Only one stretch of the records below is wanted: the lines from the one holding "Website template for" through the one holding "2022 – Jul 2022**". Return it exactly, both ends included.
START Exercise inputs
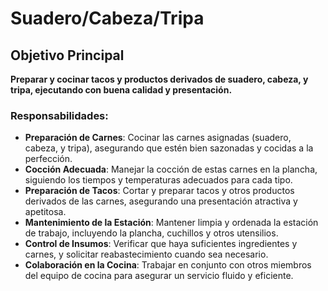 # Suadero/Cabeza/Tripa

## Objetivo Principal

**Preparar y cocinar tacos y productos derivados de suadero, cabeza, y tripa, ejecutando con buena calidad y presentación.**

### Responsabilidades:

- **Preparación de Carnes**: Cocinar las carnes asignadas (suadero, cabeza, y tripa), asegurando que estén bien sazonadas y cocidas a la perfección.
- **Cocción Adecuada**: Manejar la cocción de estas carnes en la plancha, siguiendo los tiempos y temperaturas adecuados para cada tipo.
- **Preparación de Tacos**: Cortar y preparar tacos y otros productos derivados de las carnes, asegurando una presentación atractiva y apetitosa.
- **Mantenimiento de la Estación**: Mantener limpia y ordenada la estación de trabajo, incluyendo la plancha, cuchillos y otros utensilios.
- **Control de Insumos**: Verificar que haya suficientes ingredientes y carnes, y solicitar reabastecimiento cuando sea necesario.
- **Colaboración en la Cocina**: Trabajar en conjunto con otros miembros del equipo de cocina para asegurar un servicio fluido y eficiente.
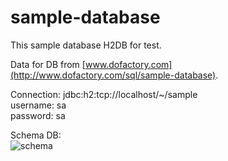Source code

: # sample-database

This sample database H2DB for test.

Data for DB from [www.dofactory.com](http://www.dofactory.com/sql/sample-database).

Connection: jdbc:h2:tcp://localhost/~/sample  
username: sa  
password: sa  

Schema DB:  
![schema](https://raw.githubusercontent.com/username/projectname/branch/path/to/img.png)
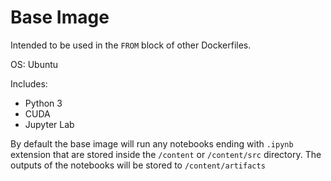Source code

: # Base Image

Intended to be used in the `FROM` block of other Dockerfiles.

OS: Ubuntu

Includes:

- Python 3
- CUDA
- Jupyter Lab

By default the base image will run any notebooks ending with `.ipynb` extension
that are stored inside the `/content` or `/content/src` directory. The outputs
of the notebooks will be stored to `/content/artifacts`
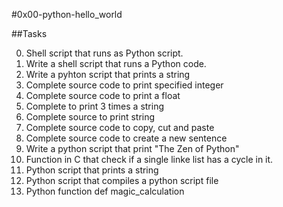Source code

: #0x00-python-hello_world

##Tasks

0. Shell script that runs as Python script.
1. Write a shell script that runs a Python code.
2. Write a pyhton script that prints a string
3. Complete source code to print specified integer
4. Complete source code to print a float
5. Complete to print 3 times a string
6. Complete source to print string
7. Complete source code to copy, cut and paste
8. Complete source code to create a new sentence
9. Write a python script that print "The Zen of Python"
10. Function in C that check if a single linke list has a cycle in it. 
11. Python script that prints a string
12. Python script that compiles a python script file
13. Python function def magic_calculation
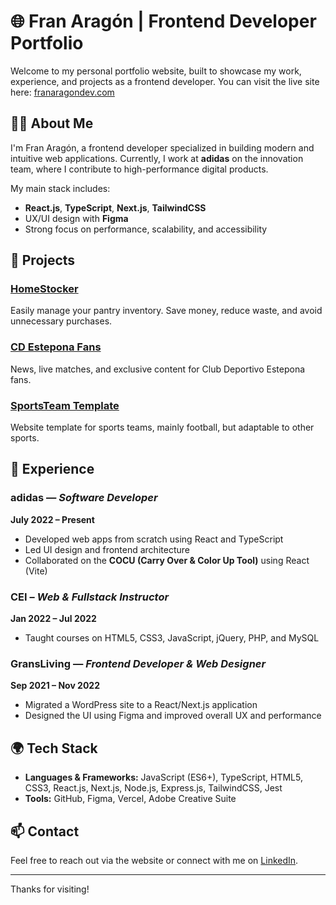 # 🌐 Fran Aragón | Frontend Developer Portfolio

Welcome to my personal portfolio website, built to showcase my work, experience, and projects as a frontend developer. You can visit the live site here: [franaragondev.com](https://www.franaragondev.com/)

## 🧑‍💻 About Me

I'm Fran Aragón, a frontend developer specialized in building modern and intuitive web applications. Currently, I work at **adidas** on the innovation team, where I contribute to high-performance digital products.

My main stack includes:
- **React.js**, **TypeScript**, **Next.js**, **TailwindCSS**
- UX/UI design with **Figma**
- Strong focus on performance, scalability, and accessibility

## 🚀 Projects

### [HomeStocker](https://homestocker.app/)
Easily manage your pantry inventory. Save money, reduce waste, and avoid unnecessary purchases.

### [CD Estepona Fans](https://www.cdesteponafans.com/)
News, live matches, and exclusive content for Club Deportivo Estepona fans.

### [SportsTeam Template](https://www.sportsteamtemplate.com/)
Website template for sports teams, mainly football, but adaptable to other sports.

## 💼 Experience

### adidas — *Software Developer*  
**July 2022 – Present**  
- Developed web apps from scratch using React and TypeScript  
- Led UI design and frontend architecture  
- Collaborated on the **COCU (Carry Over & Color Up Tool)** using React (Vite)  

### CEI – *Web & Fullstack Instructor*  
**Jan 2022 – Jul 2022**  
- Taught courses on HTML5, CSS3, JavaScript, jQuery, PHP, and MySQL

### GransLiving — *Frontend Developer & Web Designer*  
**Sep 2021 – Nov 2022**  
- Migrated a WordPress site to a React/Next.js application  
- Designed the UI using Figma and improved overall UX and performance

## 🌍 Tech Stack

- **Languages & Frameworks:** JavaScript (ES6+), TypeScript, HTML5, CSS3, React.js, Next.js, Node.js, Express.js, TailwindCSS, Jest
- **Tools:** GitHub, Figma, Vercel, Adobe Creative Suite

## 📫 Contact

Feel free to reach out via the website or connect with me on [LinkedIn](https://linkedin.com/in/fran-aragon-simon).

---

Thanks for visiting!
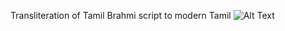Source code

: Transliteration of Tamil Brahmi script to modern Tamil
![Alt Text](https://github.com/Samridhaa-28/Tamizhi/blob/main/op1.png)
END Exercise inputs
§ **Output below**:
Website template for sports teams, mainly football, but adaptable to other sports.

## 💼 Experience

### adidas — *Software Developer*  
**July 2022 – Present**  
- Developed web apps from scratch using React and TypeScript  
- Led UI design and frontend architecture  
- Collaborated on the **COCU (Carry Over & Color Up Tool)** using React (Vite)  

### CEI – *Web & Fullstack Instructor*  
**Jan 2022 – Jul 2022**  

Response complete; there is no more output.